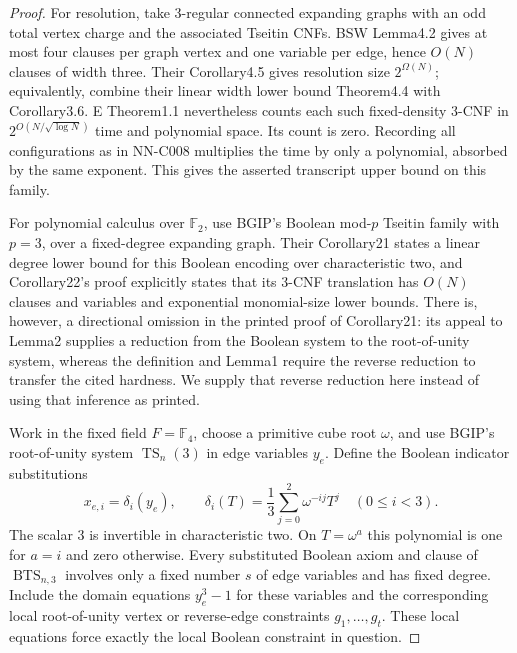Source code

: \begin{proof}
For resolution, take 3-regular connected expanding graphs with an odd total vertex charge and the associated Tseitin CNFs. BSW Lemma4.2 gives at most four clauses per graph vertex and one variable per edge, hence $O(N)$ clauses of width three. Their Corollary4.5 gives resolution size $2^{\Omega(N)}$; equivalently, combine their linear width lower bound Theorem4.4 with Corollary3.6. E Theorem1.1 nevertheless counts each such fixed-density 3-CNF in $2^{O(N/\sqrt{\log N})}$ time and polynomial space. Its count is zero. Recording all configurations as in NN-C008 multiplies the time by only a polynomial, absorbed by the same exponent. This gives the asserted transcript upper bound on this family.

For polynomial calculus over $\mathbb F_2$, use BGIP's Boolean mod-$p$ Tseitin family with $p=3$, over a fixed-degree expanding graph. Their Corollary21 states a linear degree lower bound for this Boolean encoding over characteristic two, and Corollary22's proof explicitly states that its 3-CNF translation has $O(N)$ clauses and variables and exponential monomial-size lower bounds. There is, however, a directional omission in the printed proof of Corollary21: its appeal to Lemma2 supplies a reduction from the Boolean system to the root-of-unity system, whereas the definition and Lemma1 require the reverse reduction to transfer the cited hardness. We supply that reverse reduction here instead of using that inference as printed.

Work in the fixed field $F=\mathbb F_4$, choose a primitive cube root $\omega$, and use BGIP's root-of-unity system $\operatorname{TS}_n(3)$ in edge variables $y_e$. Define the Boolean indicator substitutions
\[
 x_{e,i}=\delta_i(y_e),\qquad
 \delta_i(T)=\frac13\sum_{j=0}^{2}\omega^{-ij}T^j
 \quad(0\leq i<3).
\]
The scalar $3$ is invertible in characteristic two. On $T=\omega^a$ this polynomial is one for $a=i$ and zero otherwise. Every substituted Boolean axiom and clause of $\operatorname{BTS}_{n,3}$ involves only a fixed number $s$ of edge variables and has fixed degree. Include the domain equations $y_e^3-1$ for these variables and the corresponding local root-of-unity vertex or reverse-edge constraints $g_1,\ldots,g_t$. These local equations force exactly the local Boolean constraint in question.


\end{proof}
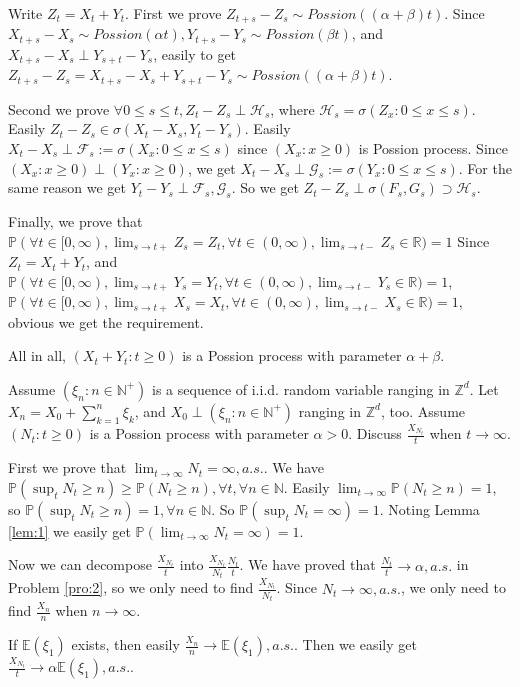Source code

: \documentclass{ctexart}
\begin{document}
\begin{solution}
  Write \(Z_t=X_t + Y_t\). First we prove \(Z_{t+s}-Z_s \sim Possion((\alpha + \beta)t)\).
  Since \(X_{t + s}-X_s \sim Possion(\alpha t),Y_{t+s}-Y_s \sim Possion(\beta t)\), and \(X_{t + s}-X_s \perp Y_{s + t}-Y_s\), easily to get
  \(Z_{t + s}-Z_{s}=X_{t + s}-X_s+Y_{s + t}-Y_s \sim Possion((\alpha + \beta)t)\).

  Second we prove \(\forall 0 \leq s \leq t,Z_t-Z_s \perp \mathcal{H}_s\), where \(\mathcal{H}_s =\sigma(Z_x:0 \leq x \leq s)\).
  Easily \(Z_t-Z_s \in \sigma(X_t-X_s,Y_t-Y_s)\).
  Easily \(X_t-X_s \perp \mathcal{F}_s:=\sigma(X_x:0 \leq x \leq s)\) since \((X_x:x \geq 0)\) is Possion process.
  Since \((X_x:x \geq 0)\perp (Y_x:x \geq 0)\), we get \(X_t-X_s \perp \mathcal{G}_s:=\sigma(Y_x:0 \leq x \leq s)\).
  For the same reason we get \(Y_t-Y_s \perp \mathcal{F}_s,\mathcal{G}_s\).
  So we get \(Z_t-Z_s \perp \sigma(F_s,G_s) \supset \mathcal{H}_s\).

  Finally, we prove that \(\mathbb{P}(\forall t \in [0,\infty),\lim_{s \to t+}Z_s =Z_t,\forall t \in (0,\infty),\lim_{s \to t-}Z_s \in \mathbb{R})=1\)
  Since \(Z_t=X_t + Y_t\), and
  \(\mathbb{P}(\forall t \in [0,\infty),\lim_{s \to t+}Y_s =Y_t,\forall t \in (0,\infty),\lim_{s \to t-}Y_s \in \mathbb{R})=1\),
  \(\mathbb{P}(\forall t \in [0,\infty),\lim_{s \to t+}X_s =X_t,\forall t \in (0,\infty),\lim_{s \to t-}X_s \in \mathbb{R})=1\),
  obvious we get the requirement.

  All in all, \((X_t + Y_t:t \geq 0)\) is a Possion process with parameter \(\alpha + \beta\).
\end{solution}
\begin{problem}\label{pro:5}
  Assume \((\xi_n:n \in \mathbb{N}^+)\) is a sequence of i.i.d. random variable ranging in \(\mathbb{Z}^d\).
  Let \(X_n=X_0 + \sum_{k=1}^{n}\xi_k\), and \(X_0 \perp (\xi_n:n \in \mathbb{N}^+)\) ranging in \(\mathbb{Z}^d\), too.
  Assume \((N_t:t \geq 0)\) is a Possion process with parameter \(\alpha>0\).
  Discuss \(\frac{X_{N_t}}{t}\) when \(t \to \infty\).
\end{problem}
\begin{solution}
  First we prove that \(\lim_{t \to \infty}N_t=\infty,a. s.\).
  We have \(\mathbb{P}(\sup_{t}N_t \geq n)\geq \mathbb{P}(N_t \geq n),\forall t ,\forall n \in \mathbb{N}\).
  Easily \(\lim_{t \to \infty}\mathbb{P}(N_t \geq n)=1\), so \(\mathbb{P}(\sup_{t}N_t \geq n)=1,\forall n \in \mathbb{N}\).
  So \(\mathbb{P}(\sup_{t}N_t=\infty)=1\).
  Noting Lemma \ref{lem:1} we easily get \(\mathbb{P}(\lim_{t \to \infty}N_t = \infty)=1\).

  Now we can decompose \(\frac{X_{N_t}}{t}\) into \(\frac{X_{N_t}}{N_t} \frac{N_t}{t}\).
  We have proved that \(\frac{N_t}{t} \to \alpha,a. s.\) in Problem \ref{pro:2}, so we only need to find \(\frac{X_{N_t}}{N_t}\).
  Since \(N_t \to \infty,a. s.\), we only need to find \(\frac{X_n}{n}\) when \(n \to \infty\).

  If \(\mathbb{E}(\xi_1)\) exists, then easily \(\frac{X_n}{n} \to \mathbb{E}(\xi_1),a. s.\).
  Then we easily get \(\frac{X_{N_t}}{t} \to \alpha \mathbb{E}(\xi_1),a. s.\).
\end{solution}
\end{document}
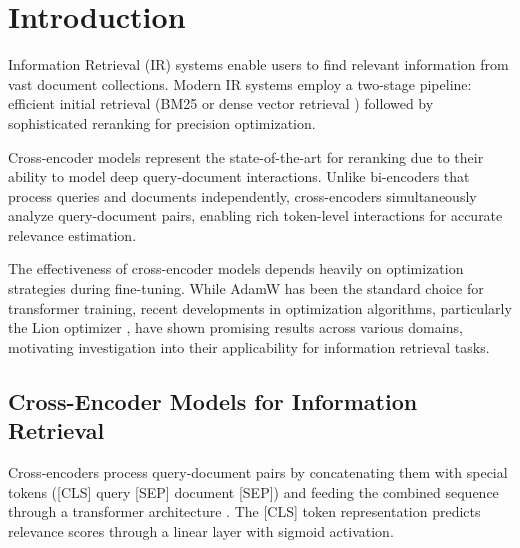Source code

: 
\chapter{Introduction} %

\label{Chapter1} %


\newcommand{\keyword}[1]{\textbf{#1}}
\newcommand{\tabhead}[1]{\textbf{#1}}
\newcommand{\code}[1]{\texttt{#1}}
\newcommand{\file}[1]{\texttt{\bfseries#1}}
\newcommand{\option}[1]{\texttt{\itshape#1}}



Information Retrieval (IR) systems enable users to find relevant information from vast document collections. Modern IR systems employ a two-stage pipeline: efficient initial retrieval (BM25 \cite{robertson2009probabilistic} or dense vector retrieval \cite{karpukhin2020dense}) followed by sophisticated reranking for precision optimization.

Cross-encoder models represent the state-of-the-art for reranking \cite{nogueira2020passagererankingbert,Nogueira2020Document} due to their ability to model deep query-document interactions. Unlike bi-encoders that process queries and documents independently, cross-encoders simultaneously analyze query-document pairs, enabling rich token-level interactions for accurate relevance estimation.

The effectiveness of cross-encoder models depends heavily on optimization strategies during fine-tuning. While AdamW \cite{loshchilov2019decoupled} has been the standard choice for transformer training, recent developments in optimization algorithms, particularly the Lion optimizer \cite{chen2023symbolic}, have shown promising results across various domains, motivating investigation into their applicability for information retrieval tasks.


\section{Cross-Encoder Models for Information Retrieval}

Cross-encoders process query-document pairs by concatenating them with special tokens ([CLS] query [SEP] document [SEP]) and feeding the combined sequence through a transformer architecture \cite{devlin2019bert}. The [CLS] token representation predicts relevance scores through a linear layer with sigmoid activation.

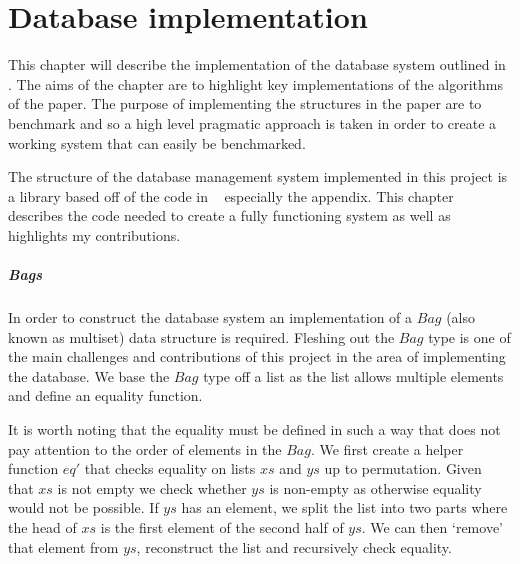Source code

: \chapter{Database implementation}\label{chap:database}
This chapter will describe the implementation of the database system outlined in
\relalg{}. The aims of the chapter are to highlight key implementations of the
algorithms of the paper. The purpose of implementing the structures in the paper
are to benchmark and so a high level pragmatic approach is taken in order to
create a working system that can easily be benchmarked.

The structure of the database management system implemented in this
project is a library based off of the code in
\relalg{}~\cite{RelationalAlgebraByWayOfAdjunctions} especially the appendix.
This chapter describes the code needed to create a fully functioning
system as well as highlights my contributions.

\paragraph{Bags} In order to construct the database system an
implementation of a $Bag$ (also known as multiset) data structure is
required. Fleshing out the $Bag$ type is one of the main challenges and
contributions of this project in the area of implementing the database. We
base the $Bag$ type off a list as the list allows multiple elements and
define an equality function.



\noindent
It is worth noting that the equality must be defined in such a way that does not
pay attention to the order of elements in the $Bag$. We first create a helper
function $eq'$ that checks equality on lists $xs$ and $ys$ up to permutation.
Given that $xs$ is not empty we check whether $ys$ is non-empty as otherwise
equality would not be possible. If $ys$ has an element, we split the list into
two parts where the head of $xs$ is the first element of the second half of
$ys$. We can then `remove' that element from $ys$, reconstruct the list and
recursively check equality.

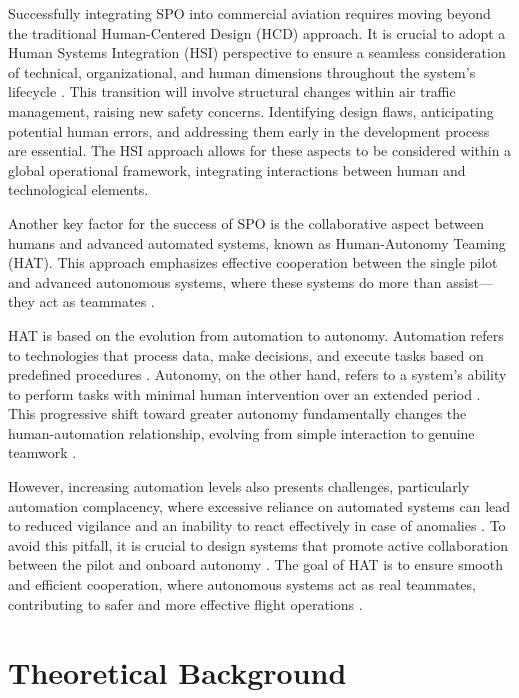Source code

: \documentclass[12pt,a4paper]{article} %
\begin{document}
	Successfully integrating SPO into commercial aviation requires moving beyond the traditional Human-Centered Design (HCD) approach. It is crucial to adopt a Human Systems Integration (HSI) perspective to ensure a seamless consideration of technical, organizational, and human dimensions throughout the system's lifecycle \parencite{boy_prodec_2024}. This transition will involve structural changes within air traffic management, raising new safety concerns. Identifying design flaws, anticipating potential human errors, and addressing them early in the development process are essential. The HSI approach allows for these aspects to be considered within a global operational framework, integrating interactions between human and technological elements.
	
	Another key factor for the success of SPO is the collaborative aspect between humans and advanced automated systems, known as Human-Autonomy Teaming (HAT). This approach emphasizes effective cooperation between the single pilot and advanced autonomous systems, where these systems do more than assist—they act as teammates \parencite{shively_autonomy_2017}.
	
	HAT is based on the evolution from automation to autonomy. Automation refers to technologies that process data, make decisions, and execute tasks based on predefined procedures \parencite{hoff_trust_2015, hancock_imposing_2017}. Autonomy, on the other hand, refers to a system’s ability to perform tasks with minimal human intervention over an extended period \parencite{endsley_here_2017, holbrook_enabling_2020}. This progressive shift toward greater autonomy fundamentally changes the human-automation relationship, evolving from simple interaction to genuine teamwork \parencite{endsley_here_2017}.
	
	However, increasing automation levels also presents challenges, particularly automation complacency, where excessive reliance on automated systems can lead to reduced vigilance and an inability to react effectively in case of anomalies \parencite{lee_design_2023}. To avoid this pitfall, it is crucial to design systems that promote active collaboration between the pilot and onboard autonomy \parencite{endsley_here_2017}. The goal of HAT is to ensure smooth and efficient cooperation, where autonomous systems act as real teammates, contributing to safer and more effective flight operations \parencite{mcneese_chapter_2020}.
	
	\section{Theoretical Background}
\end{document}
● ● ● ●
TRY IT: Show the lines in the entries above that include the string "parameter".

THE ANSWER:
  All in all, \((X_t + Y_t:t \geq 0)\) is a Possion process with parameter \(\alpha + \beta\).
  Assume \((N_t:t \geq 0)\) is a Possion process with parameter \(\alpha>0\).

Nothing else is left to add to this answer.